This fellow will certainly very easily come under the definition of "promoter." But I mention the fact that having bought this block of stock and then started out to sell part of it in interstate commerce, he becomes the issuer and later

The CHAIRMAN. It says, "issuer on behalf of the company," does it not?

Mr. BREED. It does not say “company". It says “who issues, has issued, or proposes to issue”.

The CHAIRMAN. On behalf of the company?
Mr. BREED. But it does not say that, Senator.

Senator STEIWER. It says that the issuer is the man who issues, does it not?

Mr. BREED. That is the best opinion of all the people that I have talked with down here in the two days that we have been here.

Senator STEIWER. Is there any adjudication to that effect? Mr. BREED. No; you have got to use your legal judgment; but it is our belief that this law will apply to a block of stock in the hands of a broker on the New York Stock Exchange who is selling to you, and he happens to have 10,000 shares and he sells it to a lot of different people. He is an issuer because he is selling that stock in interstate commerce.

Let us go a step further in this illustration, which I apologize for taking so long to carry through, but I do feel that it is a practical problem, and I know you want to know how this will work practically. We feel that this law should contain two or three fundamental things, and that you have to determine them.

The first fundamental that I say you as a committee should determine is whether in this act you wish to have it relate to all present securities that are issued and require them all to file before anybody can deal in them or only to securities issued after the passage of the act.

I was glad to hear Mr. Thompson say that he would amend the act so as to have it only apply after the date of its passage

Mr. THOMPSON. From the date of its passage, with an additional statement

Mr. BREED. With the additional clause which I think you and I agreed was proper, that it does not cover securities in the treasury of a company, even though a part of the issue has been previously sold. If you have this act amended in that way, you will find that it is going to remove many difficulties.

The next thing you have to determine is whether you wish to give the Federal Trade Commission power

Senator WAGNER. Have you some suggestions to make as to how far the responsibility for the statement should go?

Mr. BREED. May I come to that in just a moment, Senator Wagner?
Senator WAGNER. You intend to come to it, do you?
Mr. BREED. Oh, yes.

My next fundamental is that you must decide whether you wish to give the Federal Trade Commission the power to revoke. As was

brought out in the House committee, if a corporation is required to register its stock and the Federal Trade Commission is given the power to revoke at any subsequent time, you have this illogical situation. The President says that we must not become the guarantors of the securities. Mr. Thompson agrees to that; but if you require a corporation to register and then you reserve the power to revoke, would it not be better for the corporation to have you pass on it at the start? How long is the Federal Trade Commission going to take to investigate these facts to determine whether they are going to revoke-1 week, 3 weeks, 5 weeks?

Let us come to the public. Let us say that the Commission has not revoked for 5 weeks. The issuer is entitled upon registration and filing to sell the securities. He has sold those securities to you and to me. We have paid our good money for them. Five weeks thereafter comes the Federal Trade Commission and says, “We have looked into this and we revoke the issue of these securities."

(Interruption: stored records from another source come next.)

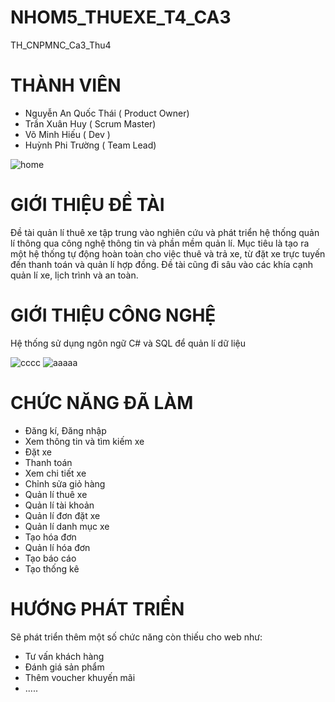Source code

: # NHOM5_THUEXE_T4_CA3
TH_CNPMNC_Ca3_Thu4

# THÀNH VIÊN 
- Nguyễn An Quốc Thái ( Product Owner)
- Trần Xuân Huy ( Scrum Master)
- Võ Minh Hiếu ( Dev )
- Huỳnh Phi Trường ( Team Lead)


![home](https://github.com/Huytx203/NHOM5_THUEXE_T4_CA3/assets/115370011/0c821e78-82f0-46fe-b490-8c919519c77e)


# GIỚI THIỆU ĐỀ TÀI
Đề tài quản lí thuê xe tập trung vào nghiên cứu và phát triển hệ thống quản lí thông qua công nghệ thông tin và phần mềm quản lí. 
Mục tiêu là tạo ra một hệ thống tự động hoàn toàn cho việc thuê và trả xe, từ đặt xe trực tuyến đến thanh toán và quản lí hợp đồng.
Đề tài cũng đi sâu vào các khía cạnh quản lí xe, lịch trình và an toàn.

# GIỚI THIỆU CÔNG NGHỆ
Hệ thống sử dụng ngôn ngữ C# và SQL để quản lí dữ liệu

![cccc](https://github.com/Huytx203/NHOM5_THUEXE_T4_CA3/assets/115370011/e7156e0f-5fc9-4041-91a3-546b5878cae9)
![aaaaa](https://github.com/Huytx203/NHOM5_THUEXE_T4_CA3/assets/115370011/45579348-e25a-4d2f-a60e-dc6ff68dc255)



# CHỨC NĂNG ĐÃ LÀM
- Đăng kí, Đăng nhập
- Xem thông tin và tìm kiếm xe
- Đặt xe
- Thanh toán
- Xem chi tiết xe
- Chỉnh sửa giỏ hàng
- Quản lí thuê xe
- Quản lí tài khoản
- Quản lí đơn đặt xe
- Quản lí danh mục xe
- Tạo hóa đơn
- Quản lí hóa đơn
- Tạo báo cáo
- Tạo thống kê

# HƯỚNG PHÁT TRIỂN
Sẽ phát triển thêm một số chức năng còn thiếu cho web như:
- Tư vấn khách hàng
- Đánh giá sản phẩm
- Thêm voucher khuyến mãi
- .....
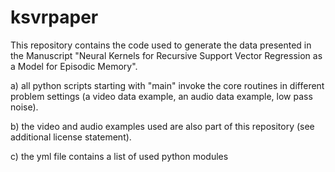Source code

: # ksvrpaper

This repository contains the code used to generate the data presented in the Manuscript "Neural Kernels for Recursive Support Vector Regression as a
  Model for Episodic Memory".
  
a) all python scripts starting with "main" invoke the core routines in different problem settings (a video data example, an audio data example, low pass noise).

b) the video and audio examples used are also part of this repository (see additional license statement).

c) the yml file contains a list of used python modules
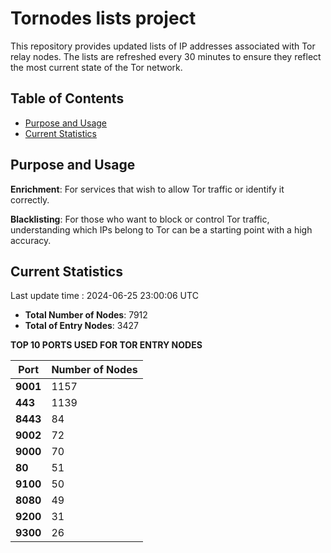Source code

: # Tornodes lists project

This repository provides updated lists of IP addresses associated with Tor relay nodes. The lists are refreshed every 30 minutes to ensure they reflect the most current state of the Tor network.

## Table of Contents

- [Purpose and Usage](#purpose-and-usage)
- [Current Statistics](#current-statistics)


## Purpose and Usage

**Enrichment**: For services that wish to allow Tor traffic or identify it correctly.

**Blacklisting**: For those who want to block or control Tor traffic, understanding which IPs belong to Tor can be a starting point with a high accuracy.

## Current Statistics

Last update time : 2024-06-25 23:00:06 UTC

- **Total Number of Nodes**: 7912
- **Total of Entry Nodes**: 3427

**TOP 10 PORTS USED FOR TOR ENTRY NODES**

| **Port** | **Number of Nodes** |
|------|-----------------|
| **9001**   | 1157  |
| **443**   | 1139  |
| **8443**   | 84  |
| **9002**   | 72  |
| **9000**   | 70  |
| **80**   | 51  |
| **9100**   | 50  |
| **8080**   | 49  |
| **9200**   | 31  |
| **9300**   | 26  |

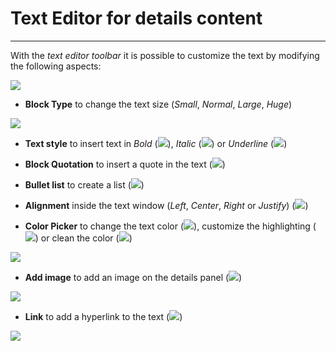 # Text Editor for details content
------------------------------

With the *text editor toolbar* it is possible to customize the text by modifying the following aspects:

<img src="../img/text-editor-details/text-editor-details.jpg" class="ms-docimage"/>

* **Block Type** to change the text size (*Small*, *Normal*, *Large*, *Huge*)

<img src="../img/text-editor-details/block type-details.jpg" class="ms-docimage"/>

* **Text style** to insert text in *Bold* (<img src="../img/button/bold-button.jpg" class="ms-docbutton"/>), *Italic* (<img src="../img/button/italic-button.jpg" class="ms-docbutton"/>) or *Underline* (<img src="../img/button/underline-button.jpg" class="ms-docbutton"/>) 

* **Block Quotation** to insert a quote in the text (<img src="../img/button/quote-button.jpg" class="ms-docbutton"/>)

* **Bullet list** to create a list (<img src="../img/button/bullet-button.jpg" class="ms-docbutton"/>)

* **Alignment** inside the text window (*Left*, *Center*, *Right* or *Justify*) (<img src="../img/button/aligne-button.jpg" class="ms-docbutton"/>)

* **Color Picker** to change the text color (<img src="../img/button/color-text-button.jpg" class="ms-docbutton"/>), customize the highlighting (<img src="../img/button/hightlight-button.jpg" class="ms-docbutton"/>) or clean the color (<img src="../img/button/clean-button.jpg" class="ms-docbutton"/>)

<img src="../img/text-editor-details/color-picker-text.jpg" class="ms-docimage"/>

* **Add image** to add an image on the details panel (<img src="../img/button/image-button.jpg" class="ms-docbutton"/>)

<img src="../img/text-editor-details/add-image-details.gif" class="ms-docimage" style="max-width:600px;"/>

* **Link** to add a hyperlink to the text (<img src="../img/button/link-button.jpg" class="ms-docbutton"/>)

<img src="../img/text-editor-details/link-text-details.jpg" class="ms-docimage"/>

As a member of the public, I object; I have paid my money, and the only fellow that is hurt or injured is myself. I have bought the securities. The sale by me is revoked. I cannot sell. I would much rather have the Government pass at the start on whether those securities were good or bad, the same as in these license States. It is much better to have a license law than to have a law that 5 weeks after I have paid my money for the securities the Government is going to say that no further sale can be made. What is the effect on the market value of the securities of a corporation after the Federal Trade Commission has issued a revocation? I would say that it would not be worth very much. The public is the loser. It affects the public. The intention of the framers of this bill was to get after the issuer. That is the corporation. It does not affect the corporation very much after an issue is revoked, because the corporation has received its money from sale of the securities from the underwriter or otherwise. It is a finished transaction.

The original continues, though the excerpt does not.